TOLSTOY'UN MÜSLÜMAN OLDUĞU GİZLENDİ Mİ?
Hiç kimse Hz. Muhammed (sav) prensiplerinden bir adım ileri atamaz. Avrupa'ya nasip olan bütün başarılara rağmen bizim olan bütün kanunlarımız, İslam kültürüne nispetle eksiktir. Biz Avrupa milletleri medeni imkânlarımıza rağmen Hz. Muhammed'in (sav) son basamağına varmış olduğu merdivenin daha ilk basamağındayız. Şüphe yok ki hiç kimse bu yarışmada onu geçemeyecektir.
Goethe
Goethe, şiir, drama, hikâye, otobiyografik, estetik, sanat ve edebiyat teorisi, ayrıca doğa bilimleri olmak üzere birçok esere imza attı. Bununla birlikte, zengin bir içeriğe sahip olan mektup çeşidi, önemli edebi eserlerindendir. Fırtına ve Coşku döneminin en önemli öncüsü ve temsilcisi oldu. 1774 yılında Genç Werther'in Acıları adlı eseri ile bütün Avrupa'da ün yaptı. Daha sonra, 1790 yılından itibaren, Friedrich Schiller ile birlikte ortak ve dönüşümlü bir şekilde, içeriksel ve biçimsel olarak, Antik kültür anlayışı üzerinde yoğunlaşarak, Weimar Klasik'in en önemli temsilcisi oldu.

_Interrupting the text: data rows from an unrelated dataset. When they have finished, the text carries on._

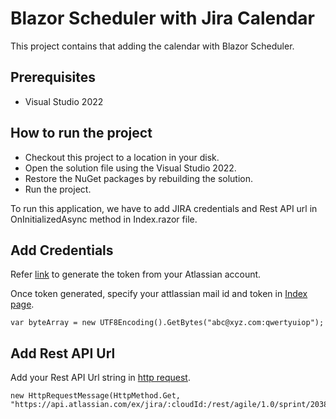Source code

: # Blazor Scheduler with Jira Calendar

This project contains that adding the calendar with Blazor Scheduler. 

## Prerequisites

* Visual Studio 2022

## How to run the project

* Checkout this project to a location in your disk.
* Open the solution file using the Visual Studio 2022.
* Restore the NuGet packages by rebuilding the solution.
* Run the project.

To run this application, we have to add JIRA credentials and Rest API url in OnInitializedAsync method in Index.razor file.

## Add Credentials

Refer [link](https://support.atlassian.com/atlassian-account/docs/manage-api-tokens-for-your-atlassian-account/)   to generate the token from your Atlassian account. 

Once token generated, specify your attlassian mail id and token in [Index page](https://github.com/SyncfusionExamples/blazor-scheduler-jira-calendar/blob/main/Pages/Index.razor#L81).

```
var byteArray = new UTF8Encoding().GetBytes("abc@xyz.com:qwertyuiop");
```

## Add Rest API Url

Add your Rest API Url string in [http request](https://github.com/SyncfusionExamples/blazor-scheduler-jira-calendar/blob/main/Pages/Index.razor#L83).

```
new HttpRequestMessage(HttpMethod.Get, "https://api.atlassian.com/ex/jira/:cloudId:/rest/agile/1.0/sprint/20387/issue")
```
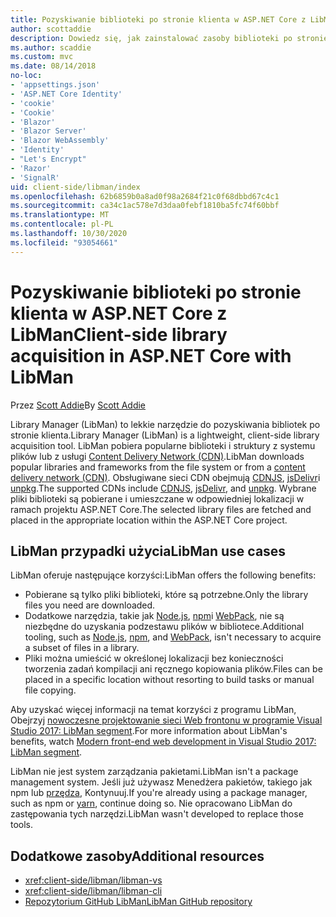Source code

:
 ```yaml
---
title: Pozyskiwanie biblioteki po stronie klienta w ASP.NET Core z LibMan
author: scottaddie
description: Dowiedz się, jak zainstalować zasoby biblioteki po stronie klienta w projekcie ASP.NET Core przy użyciu programu Library Manager (LibMan).
ms.author: scaddie
ms.custom: mvc
ms.date: 08/14/2018
no-loc:
- 'appsettings.json'
- 'ASP.NET Core Identity'
- 'cookie'
- 'Cookie'
- 'Blazor'
- 'Blazor Server'
- 'Blazor WebAssembly'
- 'Identity'
- "Let's Encrypt"
- 'Razor'
- 'SignalR'
uid: client-side/libman/index
ms.openlocfilehash: 62b6859b0a8ad0f98a2684f21c0f68dbbd67c4c1
ms.sourcegitcommit: ca34c1ac578e7d3daa0febf1810ba5fc74f60bbf
ms.translationtype: MT
ms.contentlocale: pl-PL
ms.lasthandoff: 10/30/2020
ms.locfileid: "93054661"
---
```

# <a name="client-side-library-acquisition-in-aspnet-core-with-libman"></a><span data-ttu-id="7deb3-103">Pozyskiwanie biblioteki po stronie klienta w ASP.NET Core z LibMan</span><span class="sxs-lookup"><span data-stu-id="7deb3-103">Client-side library acquisition in ASP.NET Core with LibMan</span></span>

<span data-ttu-id="7deb3-104">Przez [Scott Addie](https://twitter.com/Scott_Addie)</span><span class="sxs-lookup"><span data-stu-id="7deb3-104">By [Scott Addie](https://twitter.com/Scott_Addie)</span></span>

<span data-ttu-id="7deb3-105">Library Manager (LibMan) to lekkie narzędzie do pozyskiwania bibliotek po stronie klienta.</span><span class="sxs-lookup"><span data-stu-id="7deb3-105">Library Manager (LibMan) is a lightweight, client-side library acquisition tool.</span></span> <span data-ttu-id="7deb3-106">LibMan pobiera popularne biblioteki i struktury z systemu plików lub z usługi [Content Delivery Network (CDN)](https://wikipedia.org/wiki/Content_delivery_network).</span><span class="sxs-lookup"><span data-stu-id="7deb3-106">LibMan downloads popular libraries and frameworks from the file system or from a [content delivery network (CDN)](https://wikipedia.org/wiki/Content_delivery_network).</span></span> <span data-ttu-id="7deb3-107">Obsługiwane sieci CDN obejmują [CDNJS](https://cdnjs.com/), [jsDelivr](https://www.jsdelivr.com/)i [unpkg](https://unpkg.com/#/).</span><span class="sxs-lookup"><span data-stu-id="7deb3-107">The supported CDNs include [CDNJS](https://cdnjs.com/), [jsDelivr](https://www.jsdelivr.com/), and [unpkg](https://unpkg.com/#/).</span></span> <span data-ttu-id="7deb3-108">Wybrane pliki biblioteki są pobierane i umieszczane w odpowiedniej lokalizacji w ramach projektu ASP.NET Core.</span><span class="sxs-lookup"><span data-stu-id="7deb3-108">The selected library files are fetched and placed in the appropriate location within the ASP.NET Core project.</span></span>

## <a name="libman-use-cases"></a><span data-ttu-id="7deb3-109">LibMan przypadki użycia</span><span class="sxs-lookup"><span data-stu-id="7deb3-109">LibMan use cases</span></span>

<span data-ttu-id="7deb3-110">LibMan oferuje następujące korzyści:</span><span class="sxs-lookup"><span data-stu-id="7deb3-110">LibMan offers the following benefits:</span></span>

* <span data-ttu-id="7deb3-111">Pobierane są tylko pliki biblioteki, które są potrzebne.</span><span class="sxs-lookup"><span data-stu-id="7deb3-111">Only the library files you need are downloaded.</span></span>
* <span data-ttu-id="7deb3-112">Dodatkowe narzędzia, takie jak [Node.js](https://nodejs.org), [npm](https://www.npmjs.com)i [WebPack](https://webpack.js.org), nie są niezbędne do uzyskania podzestawu plików w bibliotece.</span><span class="sxs-lookup"><span data-stu-id="7deb3-112">Additional tooling, such as [Node.js](https://nodejs.org), [npm](https://www.npmjs.com), and [WebPack](https://webpack.js.org), isn't necessary to acquire a subset of files in a library.</span></span>
* <span data-ttu-id="7deb3-113">Pliki można umieścić w określonej lokalizacji bez konieczności tworzenia zadań kompilacji ani ręcznego kopiowania plików.</span><span class="sxs-lookup"><span data-stu-id="7deb3-113">Files can be placed in a specific location without resorting to build tasks or manual file copying.</span></span>

<span data-ttu-id="7deb3-114">Aby uzyskać więcej informacji na temat korzyści z programu LibMan, Obejrzyj [nowoczesne projektowanie sieci Web frontonu w programie Visual Studio 2017: LibMan segment](https://channel9.msdn.com/Events/Build/2017/B8073#time=43m34s).</span><span class="sxs-lookup"><span data-stu-id="7deb3-114">For more information about LibMan's benefits, watch [Modern front-end web development in Visual Studio 2017: LibMan segment](https://channel9.msdn.com/Events/Build/2017/B8073#time=43m34s).</span></span>

<span data-ttu-id="7deb3-115">LibMan nie jest system zarządzania pakietami.</span><span class="sxs-lookup"><span data-stu-id="7deb3-115">LibMan isn't a package management system.</span></span> <span data-ttu-id="7deb3-116">Jeśli już używasz Menedżera pakietów, takiego jak npm lub [przędza](https://yarnpkg.com), Kontynuuj.</span><span class="sxs-lookup"><span data-stu-id="7deb3-116">If you're already using a package manager, such as npm or [yarn](https://yarnpkg.com), continue doing so.</span></span> <span data-ttu-id="7deb3-117">Nie opracowano LibMan do zastępowania tych narzędzi.</span><span class="sxs-lookup"><span data-stu-id="7deb3-117">LibMan wasn't developed to replace those tools.</span></span>

## <a name="additional-resources"></a><span data-ttu-id="7deb3-118">Dodatkowe zasoby</span><span class="sxs-lookup"><span data-stu-id="7deb3-118">Additional resources</span></span>

* <xref:client-side/libman/libman-vs>
* <xref:client-side/libman/libman-cli>
* [<span data-ttu-id="7deb3-119">Repozytorium GitHub LibMan</span><span class="sxs-lookup"><span data-stu-id="7deb3-119">LibMan GitHub repository</span></span>](https://github.com/aspnet/LibraryManager)
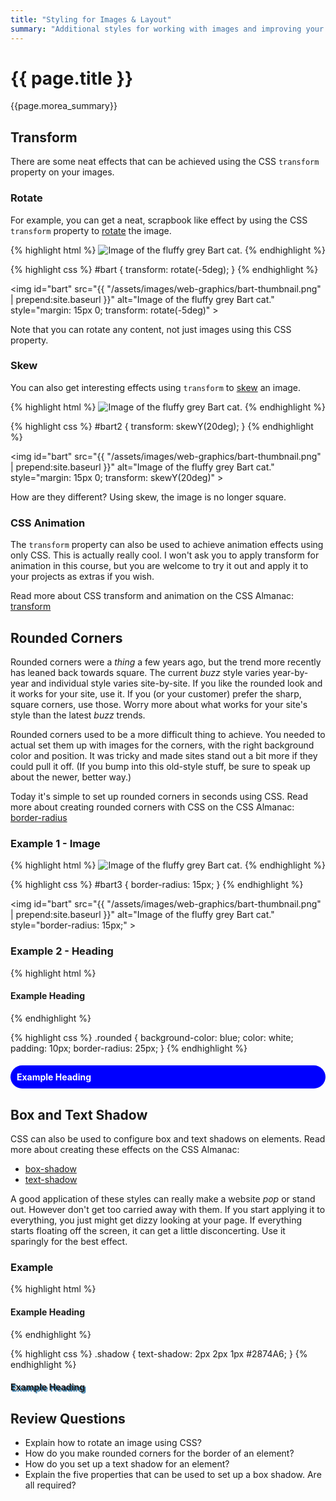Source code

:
 ```yaml
---
title: "Styling for Images & Layout"
summary: "Additional styles for working with images and improving your overall layout and design."
---
```



# {{ page.title }}
{{page.morea_summary}}

## Transform
There are some neat effects that can be achieved using the CSS `transform` property on your images.

### Rotate
For example, you can get a neat, scrapbook like effect by using the CSS `transform` property to [rotate](https://css-tricks.com/almanac/properties/t/transform/#article-header-id-2) the image.

{% highlight html %}
<img id="bart" src="images/bart.png" alt="Image of the fluffy grey Bart cat.">
{% endhighlight %}

{% highlight css %}
#bart {
  transform: rotate(-5deg);
}
{% endhighlight %}

<img id="bart" src="{{ "/assets/images/web-graphics/bart-thumbnail.png" | prepend:site.baseurl }}" alt="Image of the fluffy grey Bart cat." style="margin: 15px 0; transform: rotate(-5deg)" >

Note that you can rotate any content, not just images using this CSS property.  

### Skew
You can also get interesting effects using `transform` to [skew](https://css-tricks.com/almanac/properties/t/transform/#article-header-id-1) an image.

{% highlight html %}
<img id="bart2" src="images/bart.png" alt="Image of the fluffy grey Bart cat.">
{% endhighlight %}

{% highlight css %}
#bart2 {
  transform: skewY(20deg);
}
{% endhighlight %}

<img id="bart" src="{{ "/assets/images/web-graphics/bart-thumbnail.png" | prepend:site.baseurl }}" alt="Image of the fluffy grey Bart cat." style="margin: 15px 0; transform: skewY(20deg)" >

How are they different?  Using skew, the image is no longer square.

### CSS Animation
The `transform` property can also be used to achieve animation effects using only CSS.  This is actually really cool.  I won't ask you to apply transform for animation in this course, but you are welcome to try it out and apply it to your projects as extras if you wish.

Read more about CSS transform and animation on the CSS Almanac: [transform](https://css-tricks.com/almanac/properties/t/transform/)


## Rounded Corners
Rounded corners were a *thing* a few years ago, but the trend more recently has leaned back towards square. The current *buzz* style varies year-by-year and individual style varies site-by-site. If you like the rounded look and it works for your site, use it.  If you (or your customer) prefer the sharp, square corners, use those. Worry more about what works for your site's style than the latest *buzz* trends.

Rounded corners used to be a more difficult thing to achieve.  You needed to actual set them up with images for the corners, with the right background color and position.  It was tricky and made sites stand out a bit more if they could pull it off.  (If you bump into this old-style stuff, be sure to speak up about the newer, better way.)

Today it's simple to set up rounded corners in seconds using CSS. Read more about creating rounded corners with CSS on the CSS Almanac: [border-radius](https://css-tricks.com/almanac/properties/b/border-radius/)

### Example 1 - Image
{% highlight html %}
<img id="bart3" src="images/bart.png" alt="Image of the fluffy grey Bart cat.">
{% endhighlight %}

{% highlight css %}
#bart3 {
  border-radius: 15px;
}
{% endhighlight %}

<img id="bart" src="{{ "/assets/images/web-graphics/bart-thumbnail.png" | prepend:site.baseurl }}" alt="Image of the fluffy grey Bart cat." style="border-radius: 15px;" >

### Example 2 - Heading
{% highlight html %}
<h4 class="rounded">Example Heading</h4>
{% endhighlight %}

{% highlight css %}
.rounded {
  background-color: blue;
  color: white;
  padding: 10px;
  border-radius: 25px;
}
{% endhighlight %}

<h4 style="border-radius: 25px; padding: 10px; background-color: blue; color: white;" >Example Heading</h4>


## Box and Text Shadow
CSS can also be used to configure box and text shadows on elements. Read more about creating these effects on the CSS Almanac:
- [box-shadow](https://css-tricks.com/almanac/properties/b/box-shadow/)
- [text-shadow](https://css-tricks.com/almanac/properties/t/text-shadow/)

A good application of these styles can really make a website *pop* or stand out.  However don't get too carried away with them.  If you start applying it to everything, you just might get dizzy looking at your page.  If everything starts floating off the screen, it can get a little disconcerting.  Use it sparingly for the best effect.

### Example
{% highlight html %}
<h4 class="shadow">Example Heading</h4>
{% endhighlight %}

{% highlight css %}
.shadow {
  text-shadow: 2px 2px 1px #2874A6;
}
{% endhighlight %}

<h4 style="text-shadow: 2px 2px 1px #2874A6;" >Example Heading</h4>





## Review Questions

 - Explain how to rotate an image using CSS?
 - How do you make rounded corners for the border of an element?  
 - How do you set up a text shadow for an element?  
 - Explain the five properties that can be used to set up a box shadow.  Are all required?
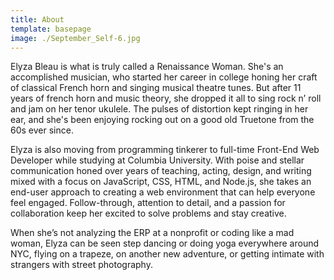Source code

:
 ```yaml
---
title: About
template: basepage
image: ./September_Self-6.jpg
---
```


Elyza Bleau is what is truly called a Renaissance Woman. She's an accomplished musician, who started her career in college honing her craft of classical French horn and singing musical theatre tunes. But after 11 years of french horn and music theory, she dropped it all to sing rock n’ roll and jam on her tenor ukulele. The pulses of distortion kept ringing in her ear, and she's been enjoying rocking out on a good old Truetone from the 60s ever since.

Elyza is also moving from programming tinkerer to full-time Front-End Web Developer while studying at Columbia University. With poise and stellar communication honed over years of teaching, acting, design, and writing mixed with a focus on JavaScript, CSS, HTML, and Node.js, she takes an end-user approach to creating a web environment that can help everyone feel engaged. Follow-through, attention to detail, and a passion for collaboration keep her excited to solve problems and stay creative.

When she’s not analyzing the ERP at a nonprofit or coding like a mad woman, Elyza can be seen step dancing or doing yoga everywhere around NYC, flying on a trapeze, on another new adventure, or getting intimate with strangers with street photography.
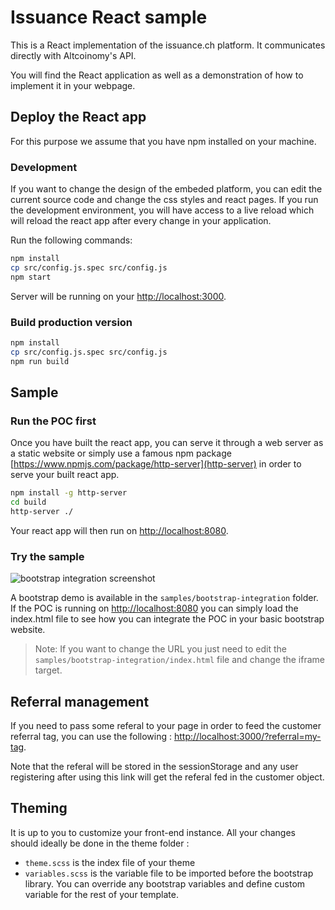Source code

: # Issuance React sample

This is a React implementation of the issuance.ch platform. It communicates directly with Altcoinomy's API.

You will find the React application as well as a demonstration of how to implement it in your webpage.

## Deploy the React app

For this purpose we assume that you have npm installed on your machine.

### Development

If you want to change the design of the embeded platform, you can edit the current source code and change the css styles and react pages. If you run the development environment, you will have access to a live reload which will reload the react app after every change in your application.

Run the following commands:

```bash
npm install
cp src/config.js.spec src/config.js
npm start
```

Server will be running on your [http://localhost:3000](localhost).

### Build production version

```bash
npm install
cp src/config.js.spec src/config.js
npm run build
```

## Sample

### Run the POC first

Once you have built the react app, you can serve it through a web server as a static website or simply use a famous npm package [https://www.npmjs.com/package/http-server](http-server) in order to serve your built react app.

```bash
npm install -g http-server
cd build
http-server ./
```

Your react app will then run on [http://localhost:8080](http://localhost:8080).

### Try the sample

![bootstrap integration screenshot](doc/integration-sample.png "This is what you shouuld get if everything went well")

A bootstrap demo is available in the `samples/bootstrap-integration` folder. If the POC is running on [http://localhost:8080](http://localhost:8080) you can simply load the index.html file to see how you can integrate the POC in your basic bootstrap website.

> Note: If you want to change the URL you just need to edit the `samples/bootstrap-integration/index.html` file and change the iframe target.

## Referral management

If you need to pass some referal to your page in order to feed the customer referral tag, you can use the following :
[http://localhost:3000/?referral=my-tag](http://localhost:3000/?referral=my-tag).

Note that the referal will be stored in the sessionStorage and any user registering after using this link will get the referal fed in the customer object.

## Theming

It is up to you to customize your front-end instance.
All your changes should ideally be done in the theme folder :

- `theme.scss` is the index file of your theme
- `variables.scss` is the variable file to be imported before the bootstrap library. You can override any bootstrap variables and define custom variable for the rest of your template.
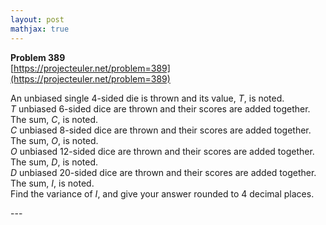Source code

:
 ```yaml
---
layout: post
mathjax: true
---
```

**Problem 389**  
[https://projecteuler.net/problem=389](https://projecteuler.net/problem=389)

<p>
An unbiased single 4-sided die is thrown and its value, <var>T</var>, is noted.<br /><var>T</var> unbiased 6-sided dice are thrown and their scores are added together. The sum, <var>C</var>, is noted.<br /><var>C</var> unbiased 8-sided dice are thrown and their scores are added together. The sum, <var>O</var>, is noted.<br /><var>O</var> unbiased 12-sided dice are thrown and their scores are added together. The sum, <var>D</var>, is noted.<br /><var>D</var> unbiased 20-sided dice are thrown and their scores are added together. The sum, <var>I</var>, is noted.<br />
Find the variance of <var>I</var>, and give your answer rounded to 4 decimal places.
</p>
---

Goethe, aynı zamanda, yurt dışında da Alman edebiyatının temsilcisi olarak kabul edildi.
Değeri, ölümünden sonra azalmaya başladığı sıralarda, Goethe, 1871 yılından itibaren, Alman ulusal kimliğiyle, Alman Kraliyet'inde taçlandırıldı. Goethe, bugüne kadar, en önemli Alman edebiyatçı olarak kabul edildi ve eserleri dünya edebiyatı önemli bir yer aldı.